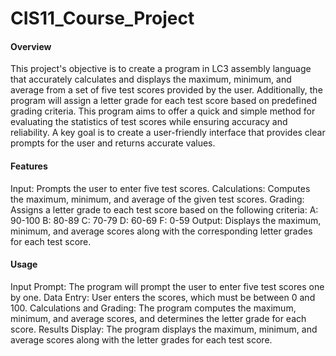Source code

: # CIS11_Course_Project
#### Overview
This project's objective is to create a program in LC3 assembly language that accurately calculates and displays the maximum, minimum, and average from a set of five test scores provided by the user. Additionally, the program will assign a letter grade for each test score based on predefined grading criteria. This program aims to offer a quick and simple method for evaluating the statistics of test scores while ensuring accuracy and reliability. A key goal is to create a user-friendly interface that provides clear prompts for the user and returns accurate values.

#### Features
Input: Prompts the user to enter five test scores.
Calculations: Computes the maximum, minimum, and average of the given test scores.
Grading: Assigns a letter grade to each test score based on the following criteria:
A: 90-100
B: 80-89
C: 70-79
D: 60-69
F: 0-59
Output: Displays the maximum, minimum, and average scores along with the corresponding letter grades for each test score.
#### Usage
Input Prompt: The program will prompt the user to enter five test scores one by one.
Data Entry: User enters the scores, which must be between 0 and 100.
Calculations and Grading: The program computes the maximum, minimum, and average scores, and determines the letter grade for each score.
Results Display: The program displays the maximum, minimum, and average scores along with the letter grades for each test score.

═══

* **What to work on**: Would you please return all lines from the listing above that contain "each"?

* **Written response**:
This project's objective is to create a program in LC3 assembly language that accurately calculates and displays the maximum, minimum, and average from a set of five test scores provided by the user. Additionally, the program will assign a letter grade for each test score based on predefined grading criteria. This program aims to offer a quick and simple method for evaluating the statistics of test scores while ensuring accuracy and reliability. A key goal is to create a user-friendly interface that provides clear prompts for the user and returns accurate values.
Grading: Assigns a letter grade to each test score based on the following criteria:
Output: Displays the maximum, minimum, and average scores along with the corresponding letter grades for each test score.
Calculations and Grading: The program computes the maximum, minimum, and average scores, and determines the letter grade for each score.
Results Display: The program displays the maximum, minimum, and average scores along with the letter grades for each test score.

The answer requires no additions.